━━━━━ Supplied records

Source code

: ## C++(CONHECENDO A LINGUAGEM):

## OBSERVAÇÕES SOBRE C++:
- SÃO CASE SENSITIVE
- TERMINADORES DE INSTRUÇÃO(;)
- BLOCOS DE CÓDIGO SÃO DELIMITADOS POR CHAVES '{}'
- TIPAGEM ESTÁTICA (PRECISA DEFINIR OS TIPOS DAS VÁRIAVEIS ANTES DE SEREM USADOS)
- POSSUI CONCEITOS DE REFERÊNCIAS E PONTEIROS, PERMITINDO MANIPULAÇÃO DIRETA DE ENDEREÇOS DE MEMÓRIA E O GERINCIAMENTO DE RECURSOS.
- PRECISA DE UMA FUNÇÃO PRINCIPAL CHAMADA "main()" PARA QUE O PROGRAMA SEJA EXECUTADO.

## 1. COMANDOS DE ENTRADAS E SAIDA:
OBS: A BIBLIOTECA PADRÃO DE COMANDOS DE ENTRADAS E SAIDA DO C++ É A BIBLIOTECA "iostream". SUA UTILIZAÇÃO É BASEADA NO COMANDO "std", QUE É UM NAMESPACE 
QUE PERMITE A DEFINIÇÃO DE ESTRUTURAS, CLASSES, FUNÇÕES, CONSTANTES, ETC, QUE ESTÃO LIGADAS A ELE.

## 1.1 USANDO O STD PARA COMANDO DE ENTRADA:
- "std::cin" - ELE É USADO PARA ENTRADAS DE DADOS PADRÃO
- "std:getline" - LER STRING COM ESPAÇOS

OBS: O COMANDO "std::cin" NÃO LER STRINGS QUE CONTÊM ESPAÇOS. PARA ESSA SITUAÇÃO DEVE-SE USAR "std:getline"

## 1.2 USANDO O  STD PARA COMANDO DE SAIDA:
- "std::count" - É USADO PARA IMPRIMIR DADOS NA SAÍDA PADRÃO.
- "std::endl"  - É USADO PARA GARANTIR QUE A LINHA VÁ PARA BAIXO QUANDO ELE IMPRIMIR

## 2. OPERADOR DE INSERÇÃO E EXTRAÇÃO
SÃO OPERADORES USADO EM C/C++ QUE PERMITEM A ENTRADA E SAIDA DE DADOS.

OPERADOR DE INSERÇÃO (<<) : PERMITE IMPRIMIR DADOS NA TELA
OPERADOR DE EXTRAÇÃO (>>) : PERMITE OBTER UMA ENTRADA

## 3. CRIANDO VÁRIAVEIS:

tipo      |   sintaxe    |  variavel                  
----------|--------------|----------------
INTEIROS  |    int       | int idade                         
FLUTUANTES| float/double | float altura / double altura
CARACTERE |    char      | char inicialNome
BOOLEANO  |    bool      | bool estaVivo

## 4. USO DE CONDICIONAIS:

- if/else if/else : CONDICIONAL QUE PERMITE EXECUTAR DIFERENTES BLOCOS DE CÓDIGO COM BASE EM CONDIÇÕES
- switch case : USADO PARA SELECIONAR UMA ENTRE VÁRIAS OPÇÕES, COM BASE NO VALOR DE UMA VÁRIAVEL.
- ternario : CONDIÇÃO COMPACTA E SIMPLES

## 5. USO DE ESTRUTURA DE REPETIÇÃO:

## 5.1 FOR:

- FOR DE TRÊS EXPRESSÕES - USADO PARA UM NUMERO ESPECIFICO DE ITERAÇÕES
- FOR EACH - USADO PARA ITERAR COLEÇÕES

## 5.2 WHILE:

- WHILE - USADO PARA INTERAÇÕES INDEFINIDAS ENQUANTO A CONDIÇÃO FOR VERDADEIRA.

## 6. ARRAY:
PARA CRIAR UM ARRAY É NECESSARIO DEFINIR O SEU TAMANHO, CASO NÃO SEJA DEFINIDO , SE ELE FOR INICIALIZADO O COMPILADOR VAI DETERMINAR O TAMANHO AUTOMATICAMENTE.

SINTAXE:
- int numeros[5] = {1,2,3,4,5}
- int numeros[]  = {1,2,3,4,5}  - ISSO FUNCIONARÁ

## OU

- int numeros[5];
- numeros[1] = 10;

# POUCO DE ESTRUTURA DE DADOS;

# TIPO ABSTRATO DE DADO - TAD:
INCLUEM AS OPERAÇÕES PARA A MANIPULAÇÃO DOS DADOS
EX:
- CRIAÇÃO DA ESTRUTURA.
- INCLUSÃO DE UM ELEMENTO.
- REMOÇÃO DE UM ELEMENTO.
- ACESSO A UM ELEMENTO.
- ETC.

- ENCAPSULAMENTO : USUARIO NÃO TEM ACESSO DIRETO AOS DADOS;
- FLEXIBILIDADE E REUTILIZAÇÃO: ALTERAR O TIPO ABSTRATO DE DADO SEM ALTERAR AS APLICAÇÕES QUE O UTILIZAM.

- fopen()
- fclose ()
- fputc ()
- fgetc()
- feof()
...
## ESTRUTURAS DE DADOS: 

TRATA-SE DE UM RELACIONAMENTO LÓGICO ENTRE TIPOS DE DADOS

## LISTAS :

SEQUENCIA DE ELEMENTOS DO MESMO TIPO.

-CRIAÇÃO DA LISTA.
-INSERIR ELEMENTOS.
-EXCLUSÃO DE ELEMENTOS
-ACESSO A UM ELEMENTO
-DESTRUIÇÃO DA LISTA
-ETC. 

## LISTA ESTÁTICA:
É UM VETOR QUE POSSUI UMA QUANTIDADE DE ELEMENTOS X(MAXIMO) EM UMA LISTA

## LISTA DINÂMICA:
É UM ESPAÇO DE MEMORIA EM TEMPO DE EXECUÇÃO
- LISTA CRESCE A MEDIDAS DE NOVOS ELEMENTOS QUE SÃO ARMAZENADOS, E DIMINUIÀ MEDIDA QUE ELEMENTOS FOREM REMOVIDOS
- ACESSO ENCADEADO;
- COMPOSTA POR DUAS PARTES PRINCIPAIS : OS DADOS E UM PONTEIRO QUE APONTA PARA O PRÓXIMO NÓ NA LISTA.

━━━━━━━━━━

### Required action:
The string "CRIAÇÃO" appears on some lines of the data above; report how many such lines there are, as a bare number.

### Task output:
2